Dataset excerpts:
◇ ◇ ◇

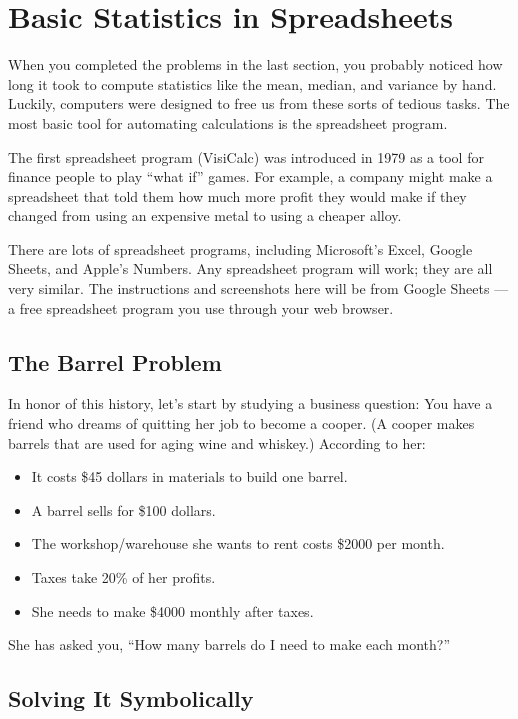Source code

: \chapter{Basic Statistics in Spreadsheets}

When you completed the problems in the last section, you probably noticed
how long it took to compute statistics like the mean, median,
and variance by hand. Luckily, computers were designed to free us from these
sorts of tedious tasks. The most basic tool for automating
calculations is the spreadsheet program.

The first spreadsheet program (VisiCalc) was introduced in 1979 as a
tool for finance people to play ``what if'' games.  For example, a
company might make a spreadsheet that told them how much more profit
they would make if they changed from using an expensive metal to using
a cheaper alloy.

There are lots of spreadsheet programs, including Microsoft's Excel, Google Sheets, and
Apple's Numbers. Any spreadsheet program will work; they are all very
similar. The instructions and screenshots here will be from Google
Sheets --- a free spreadsheet program you use through your web browser.

\section{The Barrel Problem}
In honor of this history, let's start by studying a business question:
You have a friend who dreams of quitting her job to become a cooper. (A
cooper makes barrels that are used for aging wine and whiskey.)  According to her:
\begin{itemize}
\item It costs \$45 dollars in materials to build one barrel.
\item A barrel sells for \$100 dollars.
\item The workshop/warehouse she wants to rent costs \$2000 per month.
\item Taxes take 20\% of her profits.
\item She needs to make \$4000 monthly after taxes.
\end{itemize}

She has asked you, ``How many barrels do I need to make each month?''


\section{Solving It Symbolically}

◇ ◇ ◇

**PROBLEM TO WORK ON:** Exactly as written, repeat the lines from the beginning of the entries up to and including the line with "of her profits.", but not the pictures.

**WORKED SOLUTION:**
Source code

: \chapter{Basic Statistics in Spreadsheets}

When you completed the problems in the last section, you probably noticed
how long it took to compute statistics like the mean, median,
and variance by hand. Luckily, computers were designed to free us from these
sorts of tedious tasks. The most basic tool for automating
calculations is the spreadsheet program.

The first spreadsheet program (VisiCalc) was introduced in 1979 as a
tool for finance people to play ``what if'' games.  For example, a
company might make a spreadsheet that told them how much more profit
they would make if they changed from using an expensive metal to using
a cheaper alloy.

There are lots of spreadsheet programs, including Microsoft's Excel, Google Sheets, and
Apple's Numbers. Any spreadsheet program will work; they are all very
similar. The instructions and screenshots here will be from Google
Sheets --- a free spreadsheet program you use through your web browser.

\section{The Barrel Problem}
In honor of this history, let's start by studying a business question:
You have a friend who dreams of quitting her job to become a cooper. (A
cooper makes barrels that are used for aging wine and whiskey.)  According to her:
\begin{itemize}
\item It costs \$45 dollars in materials to build one barrel.
\item A barrel sells for \$100 dollars.
\item The workshop/warehouse she wants to rent costs \$2000 per month.
\item Taxes take 20\% of her profits.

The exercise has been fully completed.